Copy all of the records word for word.

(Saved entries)
○ ○ ○
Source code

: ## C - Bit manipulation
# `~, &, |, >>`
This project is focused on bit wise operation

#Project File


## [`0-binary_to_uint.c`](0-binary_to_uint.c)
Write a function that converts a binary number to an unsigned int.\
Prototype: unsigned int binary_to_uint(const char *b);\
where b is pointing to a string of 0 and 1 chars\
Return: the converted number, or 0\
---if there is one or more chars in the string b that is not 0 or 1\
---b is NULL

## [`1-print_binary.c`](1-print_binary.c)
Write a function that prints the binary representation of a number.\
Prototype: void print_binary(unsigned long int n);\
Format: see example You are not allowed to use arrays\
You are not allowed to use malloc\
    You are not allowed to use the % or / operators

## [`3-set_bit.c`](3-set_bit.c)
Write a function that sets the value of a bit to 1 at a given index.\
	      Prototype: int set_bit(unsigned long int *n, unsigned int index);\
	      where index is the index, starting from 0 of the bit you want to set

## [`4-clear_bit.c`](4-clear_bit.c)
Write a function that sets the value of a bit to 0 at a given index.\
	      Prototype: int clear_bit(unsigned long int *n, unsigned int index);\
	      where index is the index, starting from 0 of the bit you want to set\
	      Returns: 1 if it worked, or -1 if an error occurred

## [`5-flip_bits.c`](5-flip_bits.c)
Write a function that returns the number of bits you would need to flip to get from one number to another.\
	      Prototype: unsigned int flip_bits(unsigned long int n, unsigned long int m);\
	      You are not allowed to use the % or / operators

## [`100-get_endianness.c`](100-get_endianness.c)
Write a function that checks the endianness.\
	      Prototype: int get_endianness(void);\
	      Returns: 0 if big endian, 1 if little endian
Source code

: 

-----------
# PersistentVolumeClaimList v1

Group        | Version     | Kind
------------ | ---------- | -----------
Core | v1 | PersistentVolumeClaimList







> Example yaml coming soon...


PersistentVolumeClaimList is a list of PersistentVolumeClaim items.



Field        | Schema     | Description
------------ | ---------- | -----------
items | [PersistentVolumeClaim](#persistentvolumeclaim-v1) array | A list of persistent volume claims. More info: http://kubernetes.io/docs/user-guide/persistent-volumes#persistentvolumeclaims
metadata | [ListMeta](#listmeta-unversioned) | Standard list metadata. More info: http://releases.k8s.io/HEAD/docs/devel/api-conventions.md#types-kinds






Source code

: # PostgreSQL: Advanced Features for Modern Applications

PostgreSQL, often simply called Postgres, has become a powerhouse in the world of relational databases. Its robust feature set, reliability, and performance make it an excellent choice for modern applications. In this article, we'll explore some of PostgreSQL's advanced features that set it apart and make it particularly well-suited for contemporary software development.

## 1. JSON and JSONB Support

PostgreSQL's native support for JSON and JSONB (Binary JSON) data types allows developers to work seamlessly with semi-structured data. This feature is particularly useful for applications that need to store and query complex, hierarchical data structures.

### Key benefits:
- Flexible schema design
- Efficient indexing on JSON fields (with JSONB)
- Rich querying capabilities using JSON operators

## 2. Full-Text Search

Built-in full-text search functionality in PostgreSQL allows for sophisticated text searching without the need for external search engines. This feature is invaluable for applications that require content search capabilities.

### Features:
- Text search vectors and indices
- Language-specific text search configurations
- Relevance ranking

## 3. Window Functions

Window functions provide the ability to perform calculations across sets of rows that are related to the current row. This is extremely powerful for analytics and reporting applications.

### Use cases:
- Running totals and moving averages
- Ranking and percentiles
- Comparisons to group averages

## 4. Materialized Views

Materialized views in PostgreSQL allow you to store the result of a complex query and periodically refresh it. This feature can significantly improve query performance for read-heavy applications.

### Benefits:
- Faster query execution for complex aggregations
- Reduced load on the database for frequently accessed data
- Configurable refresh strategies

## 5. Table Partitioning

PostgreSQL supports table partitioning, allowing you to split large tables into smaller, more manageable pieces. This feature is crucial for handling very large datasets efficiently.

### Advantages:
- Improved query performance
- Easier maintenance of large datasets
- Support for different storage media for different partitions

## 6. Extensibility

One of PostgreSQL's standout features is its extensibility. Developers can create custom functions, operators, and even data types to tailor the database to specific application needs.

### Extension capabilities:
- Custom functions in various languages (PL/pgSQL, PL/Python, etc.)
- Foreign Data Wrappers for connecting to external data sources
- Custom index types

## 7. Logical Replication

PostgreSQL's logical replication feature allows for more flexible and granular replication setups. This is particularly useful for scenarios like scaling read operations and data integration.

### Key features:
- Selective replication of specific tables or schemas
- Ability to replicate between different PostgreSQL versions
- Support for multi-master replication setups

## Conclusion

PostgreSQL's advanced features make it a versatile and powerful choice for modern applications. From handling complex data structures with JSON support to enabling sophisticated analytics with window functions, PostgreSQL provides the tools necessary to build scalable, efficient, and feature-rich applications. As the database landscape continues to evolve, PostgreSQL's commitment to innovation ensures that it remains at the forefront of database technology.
○ ○ ○
> [Answer for this exercise]:
Source code

: ## C - Bit manipulation
# `~, &, |, >>`
This project is focused on bit wise operation

#Project File


## [`0-binary_to_uint.c`](0-binary_to_uint.c)
Write a function that converts a binary number to an unsigned int.\
Prototype: unsigned int binary_to_uint(const char *b);\
where b is pointing to a string of 0 and 1 chars\
Return: the converted number, or 0\
---if there is one or more chars in the string b that is not 0 or 1\
---b is NULL

## [`1-print_binary.c`](1-print_binary.c)
Write a function that prints the binary representation of a number.\
Prototype: void print_binary(unsigned long int n);\
Format: see example You are not allowed to use arrays\
You are not allowed to use malloc\
    You are not allowed to use the % or / operators

## [`3-set_bit.c`](3-set_bit.c)
Write a function that sets the value of a bit to 1 at a given index.\
	      Prototype: int set_bit(unsigned long int *n, unsigned int index);\
	      where index is the index, starting from 0 of the bit you want to set

## [`4-clear_bit.c`](4-clear_bit.c)
Write a function that sets the value of a bit to 0 at a given index.\
	      Prototype: int clear_bit(unsigned long int *n, unsigned int index);\
	      where index is the index, starting from 0 of the bit you want to set\
	      Returns: 1 if it worked, or -1 if an error occurred

## [`5-flip_bits.c`](5-flip_bits.c)
Write a function that returns the number of bits you would need to flip to get from one number to another.\
	      Prototype: unsigned int flip_bits(unsigned long int n, unsigned long int m);\
	      You are not allowed to use the % or / operators

## [`100-get_endianness.c`](100-get_endianness.c)
Write a function that checks the endianness.\
	      Prototype: int get_endianness(void);\
	      Returns: 0 if big endian, 1 if little endian
Source code

: 

-----------
# PersistentVolumeClaimList v1

Group        | Version     | Kind
------------ | ---------- | -----------
Core | v1 | PersistentVolumeClaimList







> Example yaml coming soon...


PersistentVolumeClaimList is a list of PersistentVolumeClaim items.



Field        | Schema     | Description
------------ | ---------- | -----------
items | [PersistentVolumeClaim](#persistentvolumeclaim-v1) array | A list of persistent volume claims. More info: http://kubernetes.io/docs/user-guide/persistent-volumes#persistentvolumeclaims
metadata | [ListMeta](#listmeta-unversioned) | Standard list metadata. More info: http://releases.k8s.io/HEAD/docs/devel/api-conventions.md#types-kinds






Source code

: # PostgreSQL: Advanced Features for Modern Applications

PostgreSQL, often simply called Postgres, has become a powerhouse in the world of relational databases. Its robust feature set, reliability, and performance make it an excellent choice for modern applications. In this article, we'll explore some of PostgreSQL's advanced features that set it apart and make it particularly well-suited for contemporary software development.

## 1. JSON and JSONB Support

PostgreSQL's native support for JSON and JSONB (Binary JSON) data types allows developers to work seamlessly with semi-structured data. This feature is particularly useful for applications that need to store and query complex, hierarchical data structures.

### Key benefits:
- Flexible schema design
- Efficient indexing on JSON fields (with JSONB)
- Rich querying capabilities using JSON operators

## 2. Full-Text Search

Built-in full-text search functionality in PostgreSQL allows for sophisticated text searching without the need for external search engines. This feature is invaluable for applications that require content search capabilities.

### Features:
- Text search vectors and indices
- Language-specific text search configurations
- Relevance ranking

## 3. Window Functions

Window functions provide the ability to perform calculations across sets of rows that are related to the current row. This is extremely powerful for analytics and reporting applications.

### Use cases:
- Running totals and moving averages
- Ranking and percentiles
- Comparisons to group averages

## 4. Materialized Views

Materialized views in PostgreSQL allow you to store the result of a complex query and periodically refresh it. This feature can significantly improve query performance for read-heavy applications.

### Benefits:
- Faster query execution for complex aggregations
- Reduced load on the database for frequently accessed data
- Configurable refresh strategies

## 5. Table Partitioning

PostgreSQL supports table partitioning, allowing you to split large tables into smaller, more manageable pieces. This feature is crucial for handling very large datasets efficiently.

### Advantages:
- Improved query performance
- Easier maintenance of large datasets
- Support for different storage media for different partitions

## 6. Extensibility

One of PostgreSQL's standout features is its extensibility. Developers can create custom functions, operators, and even data types to tailor the database to specific application needs.

### Extension capabilities:
- Custom functions in various languages (PL/pgSQL, PL/Python, etc.)
- Foreign Data Wrappers for connecting to external data sources
- Custom index types

## 7. Logical Replication

PostgreSQL's logical replication feature allows for more flexible and granular replication setups. This is particularly useful for scenarios like scaling read operations and data integration.

### Key features:
- Selective replication of specific tables or schemas
- Ability to replicate between different PostgreSQL versions
- Support for multi-master replication setups

## Conclusion

PostgreSQL's advanced features make it a versatile and powerful choice for modern applications. From handling complex data structures with JSON support to enabling sophisticated analytics with window functions, PostgreSQL provides the tools necessary to build scalable, efficient, and feature-rich applications. As the database landscape continues to evolve, PostgreSQL's commitment to innovation ensures that it remains at the forefront of database technology.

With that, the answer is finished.